文春新書の新刊『第三の大国 インドの思考 激突する「一帯一路」と「インド太平洋」』(税込・1,100円)は、在インド、中国、パキスタンの日本大使館に外務省専門調査員として赴任したアジア情勢研究の第一人者である笠井亮平さんが、現在のインド、さらには中国も徹底的に分析、解説した充実の一冊。世界の政治経済の動向や、今後の日本の進む道を構想し、ビジネスを優位に進めていくにあたっての情報や分析が満載です。
今回は、発売を機に、本書に掲載されたコラム「中華料理を通して見えてくるインド、パキスタン、ネパール」を公開します。
日本ではなかなか食べることが出来ない「インディアン・チャイニーズ」とは? なぜガラパゴス的な発展を遂げたのか?
独自の進化を遂げた、インディアン・チャイニーズ
中華料理ほど、世界各地に広まっている料理はないだろう。アジアはもちろん、アメリカ、ヨーロッパ、果てはアフリカまで、どこに行っても一軒くらいは店が見つかるものだ。
ご多分に漏れず、インドにも中華料理はある。しかし、かなり独自の進化を遂げており、「インディアン・チャイニーズ(インド中華料理)」という新たなジャンルを形成している。筆者は中国の北京にも駐在していたことがあるが、その経験からしても、一見しただけでは中華と思えないような料理も少なくない。
たとえば「レモンチキン」。レモン汁やチリパウダー、ターメリックなどでマリネした鶏肉をみじん切りにした玉ねぎと炒め、醤油やガラムマサラなど複数のスパイスで味を調えて完成という一品だ。また、「ゴビ・マンチュリアン」もインド中華の定番メニューだ。「マンチュリアン」と言っても満洲とは関係がなく、「中国」というほどの意味で、スパイシーで濃い茶色のソースで炒めた料理を指す。
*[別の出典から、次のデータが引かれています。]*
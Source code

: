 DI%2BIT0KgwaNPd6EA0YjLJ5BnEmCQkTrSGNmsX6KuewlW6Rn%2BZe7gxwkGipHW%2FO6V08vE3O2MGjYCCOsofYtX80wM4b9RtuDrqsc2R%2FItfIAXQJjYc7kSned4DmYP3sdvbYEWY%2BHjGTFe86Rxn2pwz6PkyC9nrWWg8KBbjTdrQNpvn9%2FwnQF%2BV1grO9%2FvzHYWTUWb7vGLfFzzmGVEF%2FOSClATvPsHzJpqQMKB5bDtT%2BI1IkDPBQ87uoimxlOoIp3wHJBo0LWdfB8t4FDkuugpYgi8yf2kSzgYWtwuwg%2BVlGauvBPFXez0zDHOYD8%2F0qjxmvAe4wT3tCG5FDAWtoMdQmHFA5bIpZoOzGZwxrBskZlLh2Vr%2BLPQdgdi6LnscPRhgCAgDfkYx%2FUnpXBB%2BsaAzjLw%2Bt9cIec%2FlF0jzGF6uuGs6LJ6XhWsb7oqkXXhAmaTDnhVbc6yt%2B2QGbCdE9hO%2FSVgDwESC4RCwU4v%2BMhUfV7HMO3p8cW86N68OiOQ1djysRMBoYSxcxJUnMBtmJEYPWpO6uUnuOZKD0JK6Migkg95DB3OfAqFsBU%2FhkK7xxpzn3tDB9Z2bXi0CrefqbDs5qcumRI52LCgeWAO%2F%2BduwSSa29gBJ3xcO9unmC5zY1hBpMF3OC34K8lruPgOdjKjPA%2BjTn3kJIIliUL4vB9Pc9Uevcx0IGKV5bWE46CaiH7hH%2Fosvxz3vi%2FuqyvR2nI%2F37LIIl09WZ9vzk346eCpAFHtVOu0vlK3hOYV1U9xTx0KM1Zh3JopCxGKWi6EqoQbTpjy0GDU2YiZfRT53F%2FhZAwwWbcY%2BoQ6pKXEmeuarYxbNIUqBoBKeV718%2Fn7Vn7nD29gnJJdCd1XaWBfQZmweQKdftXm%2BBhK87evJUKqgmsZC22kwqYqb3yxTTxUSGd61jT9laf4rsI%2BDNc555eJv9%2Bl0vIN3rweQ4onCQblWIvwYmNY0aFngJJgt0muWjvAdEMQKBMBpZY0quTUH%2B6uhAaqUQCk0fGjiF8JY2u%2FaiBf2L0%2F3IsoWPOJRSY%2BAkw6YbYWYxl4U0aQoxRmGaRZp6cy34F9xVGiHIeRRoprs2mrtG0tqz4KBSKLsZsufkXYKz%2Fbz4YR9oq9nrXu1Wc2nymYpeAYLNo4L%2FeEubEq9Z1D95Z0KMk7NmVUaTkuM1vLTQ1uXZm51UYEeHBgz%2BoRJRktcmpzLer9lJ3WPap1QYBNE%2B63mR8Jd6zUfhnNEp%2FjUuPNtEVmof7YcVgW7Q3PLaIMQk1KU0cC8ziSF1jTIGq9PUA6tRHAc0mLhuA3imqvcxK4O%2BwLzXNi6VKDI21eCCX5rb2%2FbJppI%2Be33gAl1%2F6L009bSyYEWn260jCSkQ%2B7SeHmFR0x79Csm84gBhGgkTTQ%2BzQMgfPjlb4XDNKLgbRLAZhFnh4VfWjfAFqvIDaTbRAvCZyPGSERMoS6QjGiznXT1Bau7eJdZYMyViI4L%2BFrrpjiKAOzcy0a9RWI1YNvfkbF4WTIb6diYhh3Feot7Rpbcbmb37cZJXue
ちなみに「ゴビ」は「ゴビ砂漠」─ではなく、ヒンディー語で「カリフラワー」という意味だ。他にも、アメリカ経由で入ってきた「アメリカン・チョプスィ」、南インドの人気メニュー「ドーサ」を唐辛子メインの「シェズワン(四川)・ソース」で仕上げた「シェズワン・ドーサ」をはじめ、フュージョンを重ねた料理がいくつもある。
念のため言うと、こうしたインド中華料理がマズいというわけではない。むしろ、日本人にはインド料理以上に口に合うのではと感じるほどだ。インド人も、都市部ではインド料理ばかり食べているわけではなく、こうしたインド中華も人気だ。東京のインド料理店の中にインド中華を出す店が数軒あるが、日本駐在中のインド人とその家族に支持されている。海外在住の日本人が「町中華」を懐かしむようなものと言えるだろうか。
印中関係の冷え込みが、ガラパゴス的進化を促した
これほどに独特なインドの中華料理は、どうやって形成されたのか。はじめてインドに中国系の移民が来たのは18世紀後半で、カルカッタ(現コルカタ)郊外に定住したと言われている。ここからしだいに中華料理が広まっていったのだが、その過程でインド人の味覚に合わせるべく、現地のスパイスが使われるようになったようだ。ちなみに、コルカタには現在でも小規模ながらインド唯一のチャイナタウンがある。
1962年の国境紛争以降は、印中関係は四半世紀以上にわたり冷却化した状態がつづいた。この間、本場の中華料理が入って来なかったことで、さらに「ガラパゴス化」が進んだ。「マンチュリアン」系の料理ができたのは七五年と言われており、まさに印中が「没交渉」だった時期と重なる。
食材面で言うと、肉の種類が限られるという制約があった。インドでは総人口のうちヒンドゥー教徒が約80%、ムスリムが約14%を占めているのもあり、牛肉と豚肉という、中華料理では定番の食材が使えない。魚も、コルカタやパンジャーブといった一部の地域を除きあまり食べられていない。そうすると肉はどうしても鶏肉がメインになり、そこでバリエーションを増やす方向に進んだのではないかと筆者は見ている。